Pop music wasn’t always a bad thing. It wasn’t always the empty, vapid mess that it’s become — but strangely, it seems that the more meaningless it gets, the better it sells. Thus the seemingly endless stream of grossly unprepared “pop stars” continues to flow, until they make some horrendous goof on national TV and get wadded up like old newspaper so the next one can step up to the plate and get hammered.
It’s almost as if we’ve traded the need for actual musical enlightenment for the opportunity to witness and ridicule the tragic and short life cycles of “artists” that never stood a chance in the first place. I mean, do the Pussycat Dolls (or any of us, for that matter) actually think they’re in this for the long haul? That the “Academy” will be honoring them with a lifetime achievement award in 20 years? Hmmmm?
So, with this foul smelling mess of negativity in my head, I proceeded to watch the Grammys. And lo and behold, right off the bat, there’s Sting, Stewart Copeland and Andy Summers ripping their way through “Roxanne” like it was 1984. It was fantastic. The implications were staggering — how can I complain about how much this is going to suck if one of the bands that was never supposed to get back together does just that, and absolutely kills it?
“Well, this must just be some kind of abnormality,” I thought to myself.
Then Tony Bennett and Stevie Wonder took the first awards of the night. I almost had to pinch myself, lest I might’ve dozed off into a dream of a “better” reality.
The Dixie Chicks basically gobbled up everything else. Not being a huge fan, but well aware of the turmoil they’ve had to endure since actually speaking out against our, ummm ... political peccadilloes, shall we say, I didn’t even realize they were in the running this year. Nor was I hip to the fact that they enlisted Rick Rubin as producer, or decidedly non-country drummer Chad Smith (of the Chili Peppers) and guitarist Mike Campbell to spice things up. But that’s exactly what they did, and a song that painted a very personal picture of their struggle essentially became their saving grace.
When Mr. Wonder returned to the stage and quipped about “...anyone that thinks they don’t make singer/songwriters like they used to needs to check this out,” in reference to Corrine Bailey Rae, John Legend and John Mayer’s upcoming performance, my curiosity was again piqued. And they were all good, with Rae pulling out some much jazzier changes than I’d expected, Legend proving that there is still soul in R&B, and Mayer actually PLAYING THE GUITAR!
What the hell is going on here?
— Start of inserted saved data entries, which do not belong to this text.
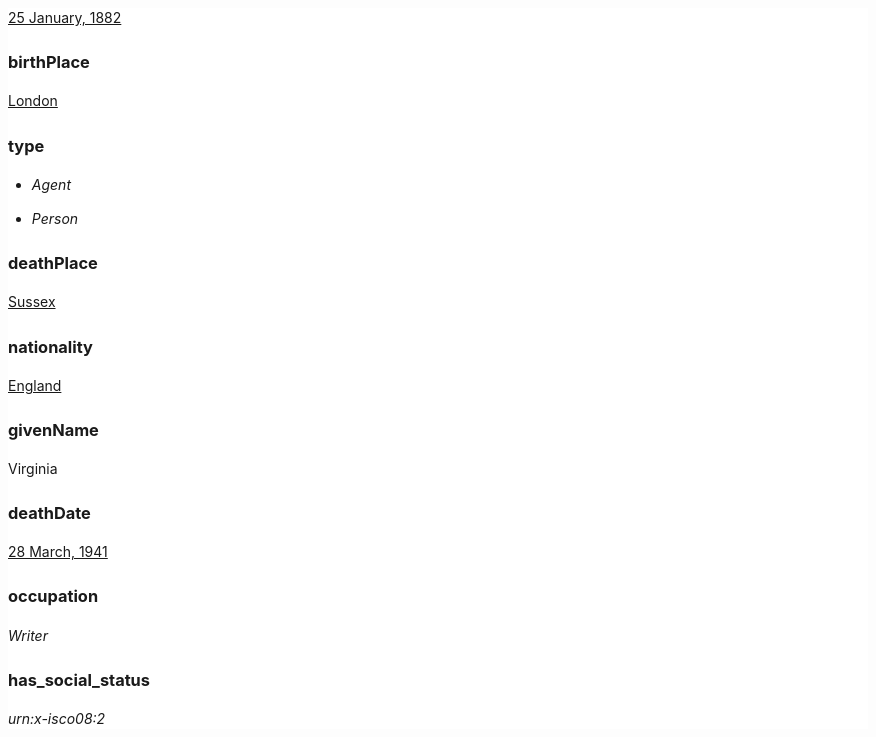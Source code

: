 
[25 January, 1882](#25-January-1882)

### birthPlace


[London](#London)

### type

 - *Agent*

 - *Person*

### deathPlace


[Sussex](#Sussex)

### nationality


[England](#England)

### givenName


Virginia

### deathDate


[28 March, 1941](#28-March-1941)

### occupation


*Writer*

### has_social_status


*urn:x-isco08:2*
I’m supposed to be filled with righteous indignation at this point, but instead I’m being (gasp) entertained.
Christina Aguilera could kick Beyonce’s booty six ways to sundown any day, as evidenced by her stunning take on the late James Brown’s classic “It’s A Man’s World,” further confusing the issue for most cynics. They may be bimbos (and I use that term in the kindest sense), but Aguilera is a bimbo that can really, really sing. Poor James Blunt had to make a half-hearted attempt at following her, but hey, he tried, whining out his deliriously overplayed single, the whole while blinking like a possum in the headlights of an 18-wheeler.
I’m not saying it was all fantastic, but this year’s Grammy Awards did manage to surprise in many more ways than I’d expected, and implied what feels like somewhat of a shift in our collective musical appetites. We still have yet to discover this decade’s Graceland, but if anything, it seems that now we’re actually looking for it, rather than simply consuming what we’re given. Every now and again, it’s nice to be wrong. Sort of.